- Executive Summary
- Company Background
- Project Overview
- Project Requirements
- Data Architecture
- ETL Pipeline Design
- Data Quality and Governance
- Exploratory Data Analysis
- Advanced Data Analytics
- Clarifying Questions, Assumptions and Caveats
- Repository Structure
- Tools and Technology Used
- How to Reproduce This Project
- Future Enhancements
- Author
Founded in 2008, TerraVolt is a global e-commerce enterprise specializing in bicycles, components, and cycling apparel. The company operates across multiple continents, leveraging digital platforms to deliver high-performance products to an international customer base. As TerraVolt’s operations expanded, its data environment became increasingly complex, with disparate systems generating large volumes of transactional, customer, and operational data. The absence of centralized integration led to data silos, inconsistent reporting, and limited analytical visibility across business functions.
To overcome these challenges, TerraVolt launched the SQL Data Warehouse Initiative, a strategic data modernization project designed to consolidate fragmented data sources into a centralized analytical ecosystem. This warehouse will enable a single source of truth for business intelligence, support data-driven decision-making, and enhance enterprise performance through reliable, scalable, and governed analytics infrastructure.
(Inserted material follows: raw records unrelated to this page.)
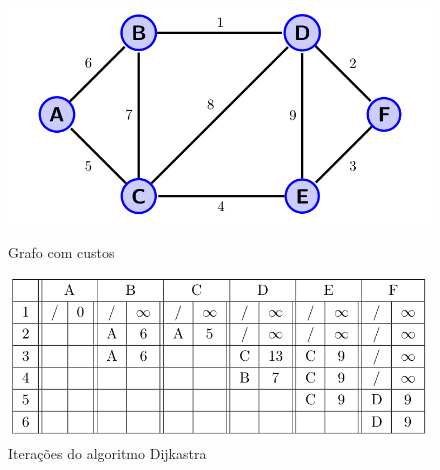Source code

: \begin{figure}
  \begin{minipage}[c]{0.42\linewidth}
	\includegraphics[width=\linewidth]{./images/dijkastra_01.png}
	\caption{Grafo com custos}
	\label{fig:dijkastra_graph}
  \end{minipage}
  \hfill
  \begin{minipage}[c]{0.57\linewidth}
	\includegraphics[width=\linewidth]{./images/dijkastra_02.png}
	\caption{Iterações do algoritmo Dijkastra}
	\label{fig:dijkastra_table}
  \end{minipage}
\end{figure}

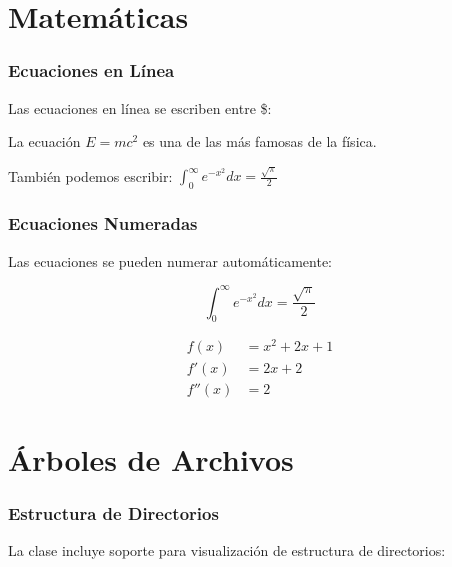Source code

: \documentclass{pt-slides}
\begin{document}
\section{Matemáticas}

\begin{frame}
    \frametitle{Ecuaciones en Línea}

    Las ecuaciones en línea se escriben entre \$:

    \vspace{0.5cm}

    La ecuación $E = mc^2$ es una de las más famosas de la física.

    \vspace{0.5cm}

    También podemos escribir: $\int_{0}^{\infty} e^{-x^2} dx = \frac{\sqrt{\pi}}{2}$
\end{frame}

\begin{frame}
    \frametitle{Ecuaciones Numeradas}

    Las ecuaciones se pueden numerar automáticamente:

    \begin{equation}
        \int_{0}^{\infty} e^{-x^2} dx = \frac{\sqrt{\pi}}{2}
    \end{equation}

    \vspace{0.3cm}

    \begin{align}
        f(x)   & = x^2 + 2x + 1 \\
        f'(x)  & = 2x + 2       \\
        f''(x) & = 2
    \end{align}
\end{frame}

\section{Árboles de Archivos}

\begin{frame}[fragile]
    \frametitle{Estructura de Directorios}

    La clase incluye soporte para visualización de estructura de directorios:

    \vspace{0.3cm}

    \begin{ptdirtree}
    \end{ptdirtree}
\end{frame}
\end{document}
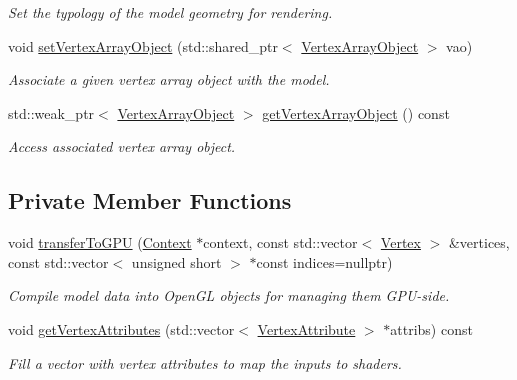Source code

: \begin{DoxyCompactItemize}
\begin{DoxyCompactList}\small\item\em Set the typology of the model geometry for rendering. \end{DoxyCompactList}\item 
void \hyperlink{class_model_ade683835b46ca563594c0ff243ec5f1f}{set\+Vertex\+Array\+Object} (std\+::shared\+\_\+ptr$<$ \hyperlink{class_vertex_array_object}{Vertex\+Array\+Object} $>$ vao)
\begin{DoxyCompactList}\small\item\em Associate a given vertex array object with the model. \end{DoxyCompactList}\item 
std\+::weak\+\_\+ptr$<$ \hyperlink{class_vertex_array_object}{Vertex\+Array\+Object} $>$ \hyperlink{class_model_aabc7313d8e1160762a3d59584724fd2e}{get\+Vertex\+Array\+Object} () const 
\begin{DoxyCompactList}\small\item\em Access associated vertex array object. \end{DoxyCompactList}\end{DoxyCompactItemize}
\subsection*{Private Member Functions}
\begin{DoxyCompactItemize}
\item 
void \hyperlink{class_model_a5d5259d9548f9aae5562f3ecbb2803dc}{transfer\+To\+G\+PU} (\hyperlink{class_context}{Context} $\ast$context, const std\+::vector$<$ \hyperlink{struct_model_1_1_vertex}{Vertex} $>$ \&vertices, const std\+::vector$<$ unsigned short $>$ $\ast$const indices=nullptr)
\begin{DoxyCompactList}\small\item\em Compile model data into Open\+GL objects for managing them G\+P\+U-\/side. \end{DoxyCompactList}\item 
void \hyperlink{class_model_a26c6176bfee61caddc5e11180f9d3741}{get\+Vertex\+Attributes} (std\+::vector$<$ \hyperlink{class_vertex_attribute}{Vertex\+Attribute} $>$ $\ast$attribs) const 
\begin{DoxyCompactList}\small\item\em Fill a vector with vertex attributes to map the inputs to shaders. \end{DoxyCompactList}\end{DoxyCompactItemize}
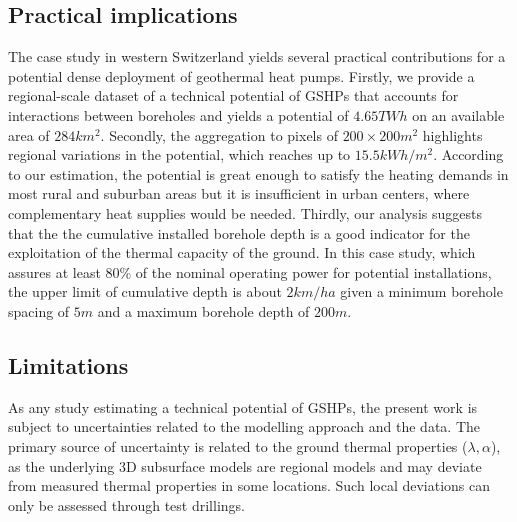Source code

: 
\subsection{Practical implications}

The case study in western Switzerland yields several practical contributions for a potential dense deployment of geothermal heat pumps. 
Firstly, we provide a regional-scale dataset of a technical potential of GSHPs
that accounts for interactions between boreholes and yields a potential of $4.65TWh$ on an available area of $284 km^2$.
Secondly, the aggregation to pixels of $200 \times 200 m^2$ highlights regional variations in the potential, which reaches up to $15.5 kWh/m^2$. 
According to our estimation, the potential is great enough to satisfy the heating demands in most rural and suburban areas but it is insufficient in urban centers, where complementary heat supplies would be needed.
Thirdly, our analysis suggests that the the cumulative installed borehole depth is a good indicator for the exploitation of the thermal capacity of the ground. 
In this case study, which assures at least 80\% of the nominal operating power for potential installations, the upper limit of cumulative depth is about $2km/ha$ given a minimum borehole spacing of $5m$ and a maximum borehole depth of $200m$. 

\subsection{Limitations}
\label{limitations_BHE}

As any study estimating a technical potential of GSHPs, the present work is subject to uncertainties related to the modelling approach and the data. 
The primary source of uncertainty is related to the ground thermal properties ($\lambda,\alpha$), as the underlying 3D subsurface models are regional models and may deviate from measured thermal properties in some locations. 
Such local deviations can only be assessed through test drillings.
In addition to the data warehousing build, this project incorporates an advanced Data Analysis and Business Intelligence (BI) capability. This includes comprehensive Exploratory Data Analysis (EDA), statistical profiling, time-series trend evaluation, and customer/product performance analytics. The BI layer strengthens TerraVolt’s ability to derive meaningful insights by enabling dynamic dashboards, KPI monitoring, forecasting foundations, and real-time decision support, ensuring that the SQL warehouse becomes both an analytical engine and a business-facing intelligence platform.
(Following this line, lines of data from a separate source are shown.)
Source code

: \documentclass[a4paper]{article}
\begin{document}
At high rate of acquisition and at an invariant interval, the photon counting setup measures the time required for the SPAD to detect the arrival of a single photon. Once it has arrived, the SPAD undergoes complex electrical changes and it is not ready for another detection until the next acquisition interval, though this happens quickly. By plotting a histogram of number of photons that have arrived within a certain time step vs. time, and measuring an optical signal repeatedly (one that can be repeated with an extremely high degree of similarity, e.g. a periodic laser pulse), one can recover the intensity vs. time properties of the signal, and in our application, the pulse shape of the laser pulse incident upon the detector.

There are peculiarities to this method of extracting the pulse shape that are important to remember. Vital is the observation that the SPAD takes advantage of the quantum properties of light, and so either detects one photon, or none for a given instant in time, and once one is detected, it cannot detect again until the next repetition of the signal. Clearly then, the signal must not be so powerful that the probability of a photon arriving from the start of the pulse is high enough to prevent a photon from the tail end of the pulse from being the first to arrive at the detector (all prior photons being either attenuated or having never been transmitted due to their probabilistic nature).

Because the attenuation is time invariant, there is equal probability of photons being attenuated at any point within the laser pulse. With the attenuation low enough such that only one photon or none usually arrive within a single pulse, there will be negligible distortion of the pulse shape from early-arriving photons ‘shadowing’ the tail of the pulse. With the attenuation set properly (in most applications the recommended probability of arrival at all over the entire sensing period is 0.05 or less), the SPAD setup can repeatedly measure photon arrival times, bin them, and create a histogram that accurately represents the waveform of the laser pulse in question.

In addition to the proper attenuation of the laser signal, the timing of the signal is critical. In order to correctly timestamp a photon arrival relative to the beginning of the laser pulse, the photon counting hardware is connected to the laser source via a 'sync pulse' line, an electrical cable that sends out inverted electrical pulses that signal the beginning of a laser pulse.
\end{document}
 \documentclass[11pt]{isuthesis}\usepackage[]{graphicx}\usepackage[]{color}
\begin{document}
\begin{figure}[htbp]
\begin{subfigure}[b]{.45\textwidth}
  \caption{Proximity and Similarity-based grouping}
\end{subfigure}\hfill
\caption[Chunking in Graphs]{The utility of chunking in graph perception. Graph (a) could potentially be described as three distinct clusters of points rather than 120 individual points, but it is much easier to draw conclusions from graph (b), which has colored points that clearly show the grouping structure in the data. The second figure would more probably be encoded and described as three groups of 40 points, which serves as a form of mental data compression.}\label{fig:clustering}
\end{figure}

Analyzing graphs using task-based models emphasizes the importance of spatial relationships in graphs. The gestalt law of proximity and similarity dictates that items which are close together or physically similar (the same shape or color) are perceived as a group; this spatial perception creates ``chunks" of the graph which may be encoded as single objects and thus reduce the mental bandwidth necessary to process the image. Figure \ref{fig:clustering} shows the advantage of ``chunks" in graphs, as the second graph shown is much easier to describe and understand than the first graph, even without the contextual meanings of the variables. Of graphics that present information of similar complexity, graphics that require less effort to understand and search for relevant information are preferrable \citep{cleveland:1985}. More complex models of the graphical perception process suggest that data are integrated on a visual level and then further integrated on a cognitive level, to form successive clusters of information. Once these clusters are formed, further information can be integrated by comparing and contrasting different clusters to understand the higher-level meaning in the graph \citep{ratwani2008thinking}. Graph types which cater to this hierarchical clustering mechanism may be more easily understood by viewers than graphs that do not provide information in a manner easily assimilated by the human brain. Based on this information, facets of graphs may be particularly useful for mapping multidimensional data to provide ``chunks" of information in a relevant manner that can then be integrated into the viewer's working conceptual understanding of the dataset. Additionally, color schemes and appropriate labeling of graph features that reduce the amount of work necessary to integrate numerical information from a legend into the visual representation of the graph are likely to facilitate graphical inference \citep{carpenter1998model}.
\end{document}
TerraVolt is a global e-commerce company, founded in 2014, that provides an extensive range of bikes, cycling components, and apparel. With operations in North America, Europe, Asia, and Africa, TerraVolt has built a strong reputation for digital innovation, product quality, and customer engagement. The company’s rapid international growth has led to an increasingly complex data landscape, spanning ERP, CRM, e-commerce, and marketing systems. This growth underscored the need for a unified data management framework to enhance operational insight and analytical consistency.
The SQL EDW project represents a key milestone in TerraVolt’s data strategy, integrating global data assets into a single, structured, and scalable repository.
This project delivers a scalable data warehousing solution that integrates data from various sources, empowering data-driven decision-making through a robust data architecture, ETL pipeline, and data modeling. By leveraging industry best practices and a medallion data architecture (Bronze, Silver, and Gold), this solution ensures data quality, consistency and reliability.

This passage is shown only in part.